About Me
Hello! My name is Georgie and I am an experimental filmmaker.
I grew up in New Hampshire and received my BA in Film Studies from Keene State College in 2022.
In 2025, I received my MFA in Cinema from Binghamton University.
(me circa 2023)
The films I make are often personal and diaristic, or explore the relationship between me and the environment.
I shoot both digitally and on 16mm film and enjoy using multiple formats in a single piece.
During grad school, I was able to rediscover my love for animation and its hands-on methods-
My recent focus has been with stop motion and direct-on-film animations.
My filmmaking style is very processes-oriented and I like to have my hands on my work as much as possible. I hand-process my film and have been able to scan it myself when the resources are available. I experiment with materiality of film and how it can be physically manipulated- I paint directly onto the film, as well as scratch, bleach, and cut into the emulsion and celluloid.
My nature-focused films tend to be loose in story and abstract. I try to expand on the images I caputure through manipulation and follow some form of established structure to ground the visuals.
(Woodlands, 2022)
My personal films have focused on themes of grief, memory, family, and the physical objects that carry complex stories. They are raw in emotion and I don’t hold back on what I reveal to the viewer. I contrast that with humor, which can be a bit shocking, but is honest and reflects how I’ve dealt with these feelings.
I don’t have an audience in mind when I make a film. I often forget that people will actually watch what I make. I make films for myself, whether it’s to distract my hands or get something out of my head.
The first time I showed people one of my personal works, someone said “you are so BRAVE” and that made me step back for a second and go “oh god am I just trauma dumping on strangers when I make films???” And I have decided that, while I am telling extremely personal information to anyone who is willing to hear, I don’t think it’s trauma dumping.
I create films about myself as a way to process my emotions and thoughts in a tangible way.

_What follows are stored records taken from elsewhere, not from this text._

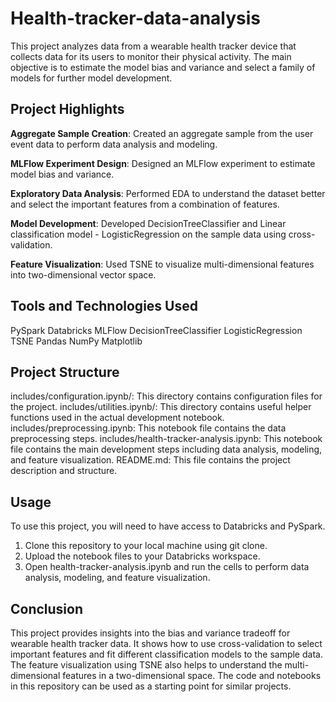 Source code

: # Health-tracker-data-analysis

This project analyzes data from a wearable health tracker device that collects data for its users to monitor their physical activity. The main objective is to estimate the model bias and variance and select a family of models for further model development.

## Project Highlights

**Aggregate Sample Creation**: Created an aggregate sample from the user event data to perform data analysis and modeling.

**MLFlow Experiment Design**: Designed an MLFlow experiment to estimate model bias and variance.

**Exploratory Data Analysis**: Performed EDA to understand the dataset better and select the important features from a combination of features.

**Model Development**: Developed DecisionTreeClassifier and Linear classification model - LogisticRegression on the sample data using cross-validation.

**Feature Visualization**: Used TSNE to visualize multi-dimensional features into two-dimensional vector space.

## Tools and Technologies Used

PySpark
Databricks
MLFlow
DecisionTreeClassifier
LogisticRegression
TSNE
Pandas
NumPy
Matplotlib

## Project Structure

includes/configuration.ipynb/: This directory contains configuration files for the project.
includes/utilities.ipynb/: This directory contains useful helper functions used in the actual development notebook.
includes/preprocessing.ipynb: This notebook file contains the data preprocessing steps.
includes/health-tracker-analysis.ipynb: This notebook file contains the main development steps including data analysis, modeling, and feature visualization.
README.md: This file contains the project description and structure.

## Usage

To use this project, you will need to have access to Databricks and PySpark.

1) Clone this repository to your local machine using git clone.
2) Upload the notebook files to your Databricks workspace.
3) Open health-tracker-analysis.ipynb and run the cells to perform data analysis, modeling, and feature visualization.

## Conclusion

This project provides insights into the bias and variance tradeoff for wearable health tracker data. It shows how to use cross-validation to select important features and fit different classification models to the sample data. The feature visualization using TSNE also helps to understand the multi-dimensional features in a two-dimensional space. The code and notebooks in this repository can be used as a starting point for similar projects.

I’m able to take time and go through all these steps without feeling like I have to come to a firm conclusion. Do you know how long it takes to scratch each frame in 60’ of 16mm film? A long time. I was originally supposed to scratch over 200’ of film, but I gave up and had a poorly-timed but necessary mental breakdown.
I guess I really like having a grip on things. If I make a personal film, I need to have 100% control of it. Maybe it’s all about needing control, maybe I’m just picky. It’s probably a mix of both.

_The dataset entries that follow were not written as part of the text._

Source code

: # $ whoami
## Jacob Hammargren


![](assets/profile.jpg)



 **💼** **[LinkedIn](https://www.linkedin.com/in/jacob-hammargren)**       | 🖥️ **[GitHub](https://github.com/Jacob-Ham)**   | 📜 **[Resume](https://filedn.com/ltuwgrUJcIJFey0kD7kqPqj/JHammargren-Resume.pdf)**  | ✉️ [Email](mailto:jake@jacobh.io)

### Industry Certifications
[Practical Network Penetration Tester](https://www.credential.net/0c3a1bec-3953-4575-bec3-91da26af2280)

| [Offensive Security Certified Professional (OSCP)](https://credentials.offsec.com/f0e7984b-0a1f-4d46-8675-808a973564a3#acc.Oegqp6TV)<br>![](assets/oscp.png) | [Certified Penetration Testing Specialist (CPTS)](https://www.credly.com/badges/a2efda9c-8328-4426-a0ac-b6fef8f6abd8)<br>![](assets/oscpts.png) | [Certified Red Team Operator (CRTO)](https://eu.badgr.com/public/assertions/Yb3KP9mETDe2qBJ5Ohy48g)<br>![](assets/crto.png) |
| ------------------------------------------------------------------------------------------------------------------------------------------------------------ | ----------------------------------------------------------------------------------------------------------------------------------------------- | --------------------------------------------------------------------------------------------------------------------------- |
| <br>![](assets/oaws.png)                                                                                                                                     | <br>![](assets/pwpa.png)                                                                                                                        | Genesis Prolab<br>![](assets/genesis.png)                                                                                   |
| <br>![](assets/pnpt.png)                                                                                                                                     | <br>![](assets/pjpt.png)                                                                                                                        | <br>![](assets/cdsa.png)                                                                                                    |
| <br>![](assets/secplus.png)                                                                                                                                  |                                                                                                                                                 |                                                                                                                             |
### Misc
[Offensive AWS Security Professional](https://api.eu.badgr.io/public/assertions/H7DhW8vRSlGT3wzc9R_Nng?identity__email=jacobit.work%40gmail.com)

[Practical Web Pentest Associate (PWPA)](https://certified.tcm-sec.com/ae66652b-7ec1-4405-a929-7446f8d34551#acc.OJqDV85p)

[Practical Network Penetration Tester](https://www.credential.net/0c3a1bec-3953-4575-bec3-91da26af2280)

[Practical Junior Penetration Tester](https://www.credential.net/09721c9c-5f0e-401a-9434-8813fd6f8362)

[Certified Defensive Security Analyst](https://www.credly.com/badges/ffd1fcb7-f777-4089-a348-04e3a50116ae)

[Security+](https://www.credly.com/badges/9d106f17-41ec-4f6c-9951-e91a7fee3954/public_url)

The idea of my work being “brave” drives me to not shy away from it. Because I know for a fact that there are others who have been in situations that are traumatic and hard to talk to others about. And if one of my films resonates with one of those people, maybe they’ll feel less alone and more comfortable talking about their past. And hopefully people in general will think of topics like death and grief as less taboo.